Instructions for the task »
Quote the records below in full, exactly as given, with the images taken out.

Dataset records »
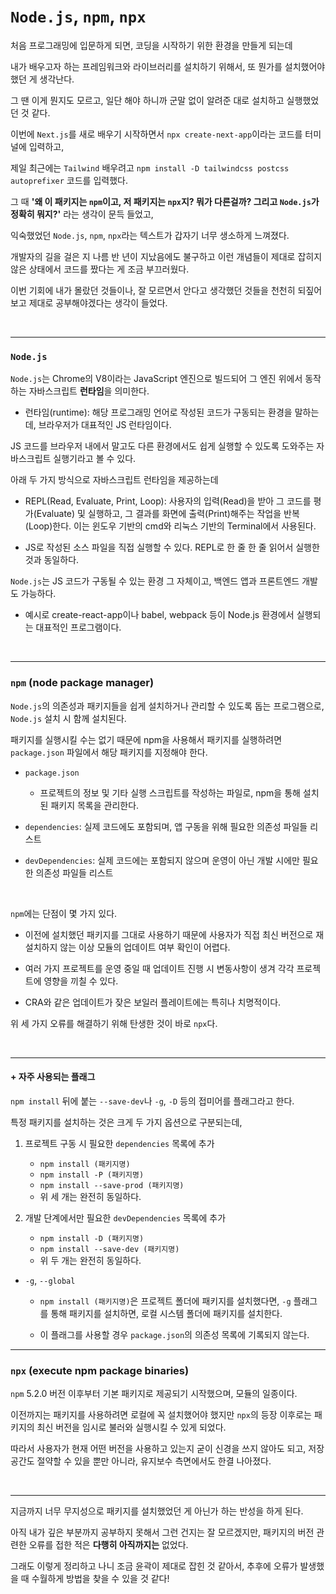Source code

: # `Node.js`, `npm`, `npx`

처음 프로그래밍에 입문하게 되면, 코딩을 시작하기 위한 환경을 만들게 되는데

내가 배우고자 하는 프레임워크와 라이브러리를 설치하기 위해서, 또 뭔가를 설치했어야 했던 게 생각난다.

그 땐 이게 뭔지도 모르고, 일단 해야 하니까 군말 없이 알려준 대로 설치하고 실행했었던 것 같다.

이번에 `Next.js`를 새로 배우기 시작하면서 `npx create-next-app`이라는 코드를 터미널에 입력하고,

제일 최근에는 `Tailwind` 배우려고 `npm install -D tailwindcss postcss autoprefixer` 코드를 입력했다.

그 때 **'왜 이 패키지는 `npm`이고, 저 패키지는 `npx`지? 뭐가 다른걸까? 그리고 `Node.js`가 정확히 뭐지?'** 라는 생각이 문득 들었고,

익숙했었던 `Node.js`, `npm`, `npx`라는 텍스트가 갑자기 너무 생소하게 느껴졌다.

개발자의 길을 걸은 지 나름 반 년이 지났음에도 불구하고 이런 개념들이 제대로 잡히지 않은 상태에서 코드를 짰다는 게 조금 부끄러웠다.

이번 기회에 내가 몰랐던 것들이나, 잘 모르면서 안다고 생각했던 것들을 천천히 되짚어 보고 제대로 공부해야겠다는 생각이 들었다.

<br />

<hr />

### `Node.js`

`Node.js`는 Chrome의 V8이라는 JavaScript 엔진으로 빌드되어 그 엔진 위에서 동작하는 자바스크립트 **런타임**을 의미한다.

- 런타임(runtime): 해당 프로그래밍 언어로 작성된 코드가 구동되는 환경을 말하는데, 브라우저가 대표적인 JS 런타임이다.

JS 코드를 브라우저 내에서 말고도 다른 환경에서도 쉽게 실행할 수 있도록 도와주는 자바스크립트 실행기라고 볼 수 있다.

아래 두 가지 방식으로 자바스크립트 런타임을 제공하는데

- REPL(Read, Evaluate, Print, Loop): 사용자의 입력(Read)을 받아 그 코드를 평가(Evaluate) 및 실행하고, 그 결과를 화면에 출력(Print)해주는 작업을 반복(Loop)한다. 이는 윈도우 기반의 cmd와 리눅스 기반의 Terminal에서 사용된다.

- JS로 작성된 소스 파일을 직접 실행할 수 있다. REPL로 한 줄 한 줄 읽어서 실행한 것과 동일하다.

`Node.js`는 JS 코드가 구동될 수 있는 환경 그 자체이고, 백엔드 앱과 프론트엔드 개발도 가능하다.

- 예시로 create-react-app이나 babel, webpack 등이 Node.js 환경에서 실행되는 대표적인 프로그램이다.

<br />

<hr />

### `npm` (node package manager)

`Node.js`의 의존성과 패키지들을 쉽게 설치하거나 관리할 수 있도록 돕는 프로그램으로, `Node.js` 설치 시 함께 설치된다.

패키지를 실행시킬 수는 없기 때문에 npm을 사용해서 패키지를 실행하려면 `package.json` 파일에서 해당 패키지를 지정해야 한다.

- `package.json`

  - 프로젝트의 정보 및 기타 실행 스크립트를 작성하는 파일로, npm을 통해 설치된 패키지 목록을 관리한다.

- `dependencies`: 실제 코드에도 포함되며, 앱 구동을 위해 필요한 의존성 파일들 리스트

- `devDependencies`: 실제 코드에는 포함되지 않으며 운영이 아닌 개발 시에만 필요한 의존성 파일들 리스트

<br />

`npm`에는 단점이 몇 가지 있다.

- 이전에 설치했던 패키지를 그대로 사용하기 때문에 사용자가 직접 최신 버전으로 재설치하지 않는 이상 모듈의 업데이트 여부 확인이 어렵다.

- 여러 가지 프로젝트를 운영 중일 때 업데이트 진행 시 변동사항이 생겨 각각 프로젝트에 영향을 끼칠 수 있다.

- CRA와 같은 업데이트가 잦은 보일러 플레이트에는 특히나 치명적이다.

위 세 가지 오류를 해결하기 위해 탄생한 것이 바로 `npx`다.

<br />

<hr />

#### + 자주 사용되는 플래그

`npm install` 뒤에 붙는 `--save-dev`나 `-g`, `-D` 등의 접미어를 플래그라고 한다.

특정 패키지를 설치하는 것은 크게 두 가지 옵션으로 구분되는데,

1. 프로젝트 구동 시 필요한 `dependencies` 목록에 추가

   - `npm install (패키지명)`
   - `npm install -P (패키지명)`
   - `npm install --save-prod (패키지명)`
   - 위 세 개는 완전히 동일하다.

2. 개발 단계에서만 필요한 `devDependencies` 목록에 추가

   - `npm install -D (패키지명)`
   - `npm install --save-dev (패키지명)`
   - 위 두 개는 완전히 동일하다.

- `-g`, `--global`

  - `npm install (패키지명)`은 프로젝트 폴더에 패키지를 설치했다면, `-g` 플래그를 통해 패키지를 설치하면, 로컬 시스템 폴더에 패키지를 설치한다.

  - 이 플래그를 사용할 경우 `package.json`의 의존성 목록에 기록되지 않는다.

<hr />

### `npx` (execute npm package binaries)

`npm` 5.2.0 버전 이후부터 기본 패키지로 제공되기 시작했으며, 모듈의 일종이다.

이전까지는 패키지를 사용하려면 로컬에 꼭 설치했어야 했지만 `npx`의 등장 이후로는 패키지의 최신 버전을 임시로 불러와 실행시킬 수 있게 되었다.

따라서 사용자가 현재 어떤 버전을 사용하고 있는지 굳이 신경을 쓰지 않아도 되고, 저장 공간도 절약할 수 있을 뿐만 아니라, 유지보수 측면에서도 한결 나아졌다.

<br />

<hr />

지금까지 너무 무지성으로 패키지를 설치했었던 게 아닌가 하는 반성을 하게 된다.

아직 내가 깊은 부분까지 공부하지 못해서 그런 건지는 잘 모르겠지만, 패키지의 버전 관련한 오류를 접한 적은 **다행히 아직까지는** 없었다.

그래도 이렇게 정리하고 나니 조금 윤곽이 제대로 잡힌 것 같아서, 추후에 오류가 발생했을 때 수월하게 방법을 찾을 수 있을 것 같다!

Solution for this exercise »
Source code

: # `Node.js`, `npm`, `npx`

처음 프로그래밍에 입문하게 되면, 코딩을 시작하기 위한 환경을 만들게 되는데

내가 배우고자 하는 프레임워크와 라이브러리를 설치하기 위해서, 또 뭔가를 설치했어야 했던 게 생각난다.

그 땐 이게 뭔지도 모르고, 일단 해야 하니까 군말 없이 알려준 대로 설치하고 실행했었던 것 같다.

이번에 `Next.js`를 새로 배우기 시작하면서 `npx create-next-app`이라는 코드를 터미널에 입력하고,

제일 최근에는 `Tailwind` 배우려고 `npm install -D tailwindcss postcss autoprefixer` 코드를 입력했다.

그 때 **'왜 이 패키지는 `npm`이고, 저 패키지는 `npx`지? 뭐가 다른걸까? 그리고 `Node.js`가 정확히 뭐지?'** 라는 생각이 문득 들었고,

익숙했었던 `Node.js`, `npm`, `npx`라는 텍스트가 갑자기 너무 생소하게 느껴졌다.

개발자의 길을 걸은 지 나름 반 년이 지났음에도 불구하고 이런 개념들이 제대로 잡히지 않은 상태에서 코드를 짰다는 게 조금 부끄러웠다.

이번 기회에 내가 몰랐던 것들이나, 잘 모르면서 안다고 생각했던 것들을 천천히 되짚어 보고 제대로 공부해야겠다는 생각이 들었다.

<br />

<hr />

### `Node.js`

`Node.js`는 Chrome의 V8이라는 JavaScript 엔진으로 빌드되어 그 엔진 위에서 동작하는 자바스크립트 **런타임**을 의미한다.

- 런타임(runtime): 해당 프로그래밍 언어로 작성된 코드가 구동되는 환경을 말하는데, 브라우저가 대표적인 JS 런타임이다.

JS 코드를 브라우저 내에서 말고도 다른 환경에서도 쉽게 실행할 수 있도록 도와주는 자바스크립트 실행기라고 볼 수 있다.

아래 두 가지 방식으로 자바스크립트 런타임을 제공하는데

- REPL(Read, Evaluate, Print, Loop): 사용자의 입력(Read)을 받아 그 코드를 평가(Evaluate) 및 실행하고, 그 결과를 화면에 출력(Print)해주는 작업을 반복(Loop)한다. 이는 윈도우 기반의 cmd와 리눅스 기반의 Terminal에서 사용된다.

- JS로 작성된 소스 파일을 직접 실행할 수 있다. REPL로 한 줄 한 줄 읽어서 실행한 것과 동일하다.

`Node.js`는 JS 코드가 구동될 수 있는 환경 그 자체이고, 백엔드 앱과 프론트엔드 개발도 가능하다.

- 예시로 create-react-app이나 babel, webpack 등이 Node.js 환경에서 실행되는 대표적인 프로그램이다.

<br />

<hr />

### `npm` (node package manager)

`Node.js`의 의존성과 패키지들을 쉽게 설치하거나 관리할 수 있도록 돕는 프로그램으로, `Node.js` 설치 시 함께 설치된다.

패키지를 실행시킬 수는 없기 때문에 npm을 사용해서 패키지를 실행하려면 `package.json` 파일에서 해당 패키지를 지정해야 한다.

- `package.json`

  - 프로젝트의 정보 및 기타 실행 스크립트를 작성하는 파일로, npm을 통해 설치된 패키지 목록을 관리한다.

- `dependencies`: 실제 코드에도 포함되며, 앱 구동을 위해 필요한 의존성 파일들 리스트

- `devDependencies`: 실제 코드에는 포함되지 않으며 운영이 아닌 개발 시에만 필요한 의존성 파일들 리스트

<br />

`npm`에는 단점이 몇 가지 있다.

- 이전에 설치했던 패키지를 그대로 사용하기 때문에 사용자가 직접 최신 버전으로 재설치하지 않는 이상 모듈의 업데이트 여부 확인이 어렵다.

- 여러 가지 프로젝트를 운영 중일 때 업데이트 진행 시 변동사항이 생겨 각각 프로젝트에 영향을 끼칠 수 있다.

- CRA와 같은 업데이트가 잦은 보일러 플레이트에는 특히나 치명적이다.

위 세 가지 오류를 해결하기 위해 탄생한 것이 바로 `npx`다.

<br />

<hr />

#### + 자주 사용되는 플래그

`npm install` 뒤에 붙는 `--save-dev`나 `-g`, `-D` 등의 접미어를 플래그라고 한다.

특정 패키지를 설치하는 것은 크게 두 가지 옵션으로 구분되는데,

1. 프로젝트 구동 시 필요한 `dependencies` 목록에 추가

   - `npm install (패키지명)`
   - `npm install -P (패키지명)`
   - `npm install --save-prod (패키지명)`
   - 위 세 개는 완전히 동일하다.

2. 개발 단계에서만 필요한 `devDependencies` 목록에 추가

   - `npm install -D (패키지명)`
   - `npm install --save-dev (패키지명)`
   - 위 두 개는 완전히 동일하다.

- `-g`, `--global`

  - `npm install (패키지명)`은 프로젝트 폴더에 패키지를 설치했다면, `-g` 플래그를 통해 패키지를 설치하면, 로컬 시스템 폴더에 패키지를 설치한다.

  - 이 플래그를 사용할 경우 `package.json`의 의존성 목록에 기록되지 않는다.

<hr />

### `npx` (execute npm package binaries)

`npm` 5.2.0 버전 이후부터 기본 패키지로 제공되기 시작했으며, 모듈의 일종이다.

이전까지는 패키지를 사용하려면 로컬에 꼭 설치했어야 했지만 `npx`의 등장 이후로는 패키지의 최신 버전을 임시로 불러와 실행시킬 수 있게 되었다.

따라서 사용자가 현재 어떤 버전을 사용하고 있는지 굳이 신경을 쓰지 않아도 되고, 저장 공간도 절약할 수 있을 뿐만 아니라, 유지보수 측면에서도 한결 나아졌다.

<br />

<hr />

지금까지 너무 무지성으로 패키지를 설치했었던 게 아닌가 하는 반성을 하게 된다.

아직 내가 깊은 부분까지 공부하지 못해서 그런 건지는 잘 모르겠지만, 패키지의 버전 관련한 오류를 접한 적은 **다행히 아직까지는** 없었다.

그래도 이렇게 정리하고 나니 조금 윤곽이 제대로 잡힌 것 같아서, 추후에 오류가 발생했을 때 수월하게 방법을 찾을 수 있을 것 같다!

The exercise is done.